La campagna che mi circonda mi sta facendo succosi e profumatissimi regali; come queste susine gialle, piccole e dolcissime.
Ho deciso che dovevo rendere loro merito con una creazione all'altezza.
Mi sono liberamente ispirata ad una ricettina adorabile trovata sul bellissimo blog di cilieginasullatorta e ho preparato questi "soufflé" deliziosi.




Soufflé freddo alle susine gialle

200 grammi di susine gialle dolci
Succo di mezzo limone
250 grammi di panna da montare
5 cucchiai di zucchero (la quantità può aumentare o diminuire a seconda di quanto è dolce la frutta)
4 grammi di colla di pesce

Sbucciare le susine e privarle del nocciolo, bagnarle col succo di mezzo limone e con un frullatore ad immersione ridurle in purea insieme allo zucchero.
Far ammorbidire per qualche minuto la colla di pesce in un pò d'acqua fredda.
Mettere qualche cucchiaio di purea di susine in un pentolino, aggiungervi la colla di pesce morbida e lasciarla sciogliere a fuoco dolcissimo (meglio ancora a bagnomaria).
Versare nel resto della purea e aspettare che si raffreddi.
Nel frattempo montare la panna e, una volta fredda, aggiungervi la purea di susine, in più riprese, mescolando delicatamente dal basso all'alto con una spatola.

A questo punto non resta che versarla, ma per riuscire a dare alla preparazione l'aspetto di un vero soufflé, è necessario rivestire gli stampini con una striscia di carta da forno che fuoriesca un pò, in modo da poter versare il composto almeno 1 centimetro più alto del bordo del contenitore.

Non volendo fare questa operazione e optando per una presentazione più tradizionale, basterà versare il composto in ciotoline o bicchieri da martini o dove suggerisce la fantasia.

Riporre gli stampini in freezer per 4 ore e toglierli almeno 15 minuti prima di servirli, decorandoli a piacere.

Mousse au chocolat



La mousse au chocolat è un vero e proprio banco di prova per diventare pasticceri provetti.
La sua perfetta esecuzione richiede una grande attenzione, la ricerca dell'equilibrio dei sapori e della consistenza e, soprattutto, ingredienti di alta qualità.
E' un dolce "semplice", ma nient'affatto "facile".

Ecco la mia ricetta:

Mousse au chocolat


2 uova
250 grammi di panna fresca
170 grammi di cioccolato al latte di alta qualità
30 grammi di burro
1 cucchiaio di zucchero

Sciogliere il cioccolato a bagnomaria con il burro e lasciarlo intiepidire.
Intanto separare i tuorli dagli albumi, montare questi ultimi a neve fermissima e lavorare per almeno 5 minuti i tuorli con lo zucchero finchè non raddoppiano di volume diventando chiari e spumosi.
Aggiungere il cioccolato fuso.
Montare la panna in modo che diventi molto dura e aggiungerla con una frusta a mano al composto.
Per ultimi, sempre con una frusta a mano, incorporare delicatamente gli albumi montati a neve.

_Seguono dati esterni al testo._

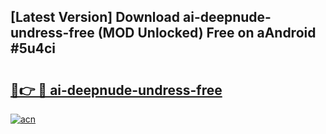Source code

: ## [Latest Version] Download ai-deepnude-undress-free (MOD Unlocked) Free on aAndroid #5u4ci

# <h2><a href="https://bedroomkl.my?title=ai-deepnude-undress-free&ref=20M">🔗👉 🔴 ai-deepnude-undress-free</a></h2>

[![acn](https://github.com/user-attachments/assets/0f9c940e-d8b0-45ae-aac7-cd30a18b3e1c)](https://bedroomkl.my?title=ai-deepnude-undress-free&ref=20M)

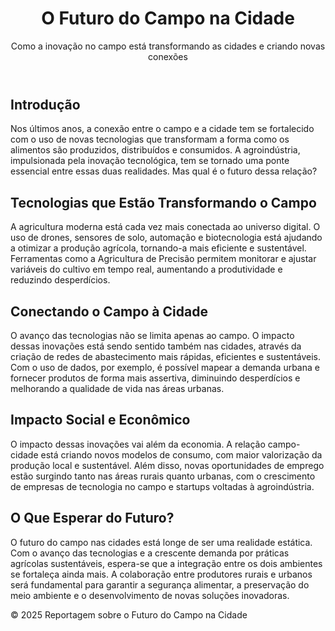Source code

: <!DOCTYPE html>
<html lang="pt-br">
<head>
  <meta charset="UTF-8">
  <meta name="viewport" content="width=device-width, initial-scale=1.0">
 
  <link rel="stylesheet" href="styles.css">
</head>
<body>

  <!-- Cabeçalho -->
  <header>
    <h1>O Futuro do Campo na Cidade</h1>
    <p>Como a inovação no campo está transformando as cidades e criando novas conexões</p>
  </header>

  <!-- Introdução -->
  <section class="intro">
    <h2>Introdução</h2>
    <p>Nos últimos anos, a conexão entre o campo e a cidade tem se fortalecido com o uso de novas tecnologias que transformam a forma como os alimentos são produzidos, distribuídos e consumidos. A agroindústria, impulsionada pela inovação tecnológica, tem se tornado uma ponte essencial entre essas duas realidades. Mas qual é o futuro dessa relação?</p>
  </section>

  <!-- Tecnologias no Campo -->
  <section class="tecnologias">
    <h2>Tecnologias que Estão Transformando o Campo</h2>
    <p>A agricultura moderna está cada vez mais conectada ao universo digital. O uso de drones, sensores de solo, automação e biotecnologia está ajudando a otimizar a produção agrícola, tornando-a mais eficiente e sustentável. Ferramentas como a Agricultura de Precisão permitem monitorar e ajustar variáveis do cultivo em tempo real, aumentando a produtividade e reduzindo desperdícios.</p>
    
  </section>

  <!-- Conectando Campo e Cidade -->
  <section class="conexao">
    <h2>Conectando o Campo à Cidade</h2>
    <p>O avanço das tecnologias não se limita apenas ao campo. O impacto dessas inovações está sendo sentido também nas cidades, através da criação de redes de abastecimento mais rápidas, eficientes e sustentáveis. Com o uso de dados, por exemplo, é possível mapear a demanda urbana e fornecer produtos de forma mais assertiva, diminuindo desperdícios e melhorando a qualidade de vida nas áreas urbanas.</p>
 
  </section>

  <!-- Impacto Social e Econômico -->
  <section class="impacto">
    <h2>Impacto Social e Econômico</h2>
    <p>O impacto dessas inovações vai além da economia. A relação campo-cidade está criando novos modelos de consumo, com maior valorização da produção local e sustentável. Além disso, novas oportunidades de emprego estão surgindo tanto nas áreas rurais quanto urbanas, com o crescimento de empresas de tecnologia no campo e startups voltadas à agroindústria.</p>
  </section>

  <!-- Perspectivas Futuras -->
  <section class="futuro">
    <h2>O Que Esperar do Futuro?</h2>
    <p>O futuro do campo nas cidades está longe de ser uma realidade estática. Com o avanço das tecnologias e a crescente demanda por práticas agrícolas sustentáveis, espera-se que a integração entre os dois ambientes se fortaleça ainda mais. A colaboração entre produtores rurais e urbanos será fundamental para garantir a segurança alimentar, a preservação do meio ambiente e o desenvolvimento de novas soluções inovadoras.</p>
  </section>

  <!-- Rodapé -->
  <footer>
    <p>&copy; 2025 Reportagem sobre o Futuro do Campo na Cidade</p>
  </footer>

</body>
</html>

La mousse è pronta, va tenuta in frigorifero almeno un paio d'ore per gustarla al meglio.


Può capitare che la mousse non abbia quel bell'aspetto che vedete in foto, ma rimanga più morbida. In quel caso, prima di versarla nelle ciotoline singole, basterà lasciarla qualche ora in frigorifero, (almeno 4 o 5 ore, meglio ancora una notte se non vi serve subito) e poi montarla ancora una volta con le fruste elettriche a bassa velocità.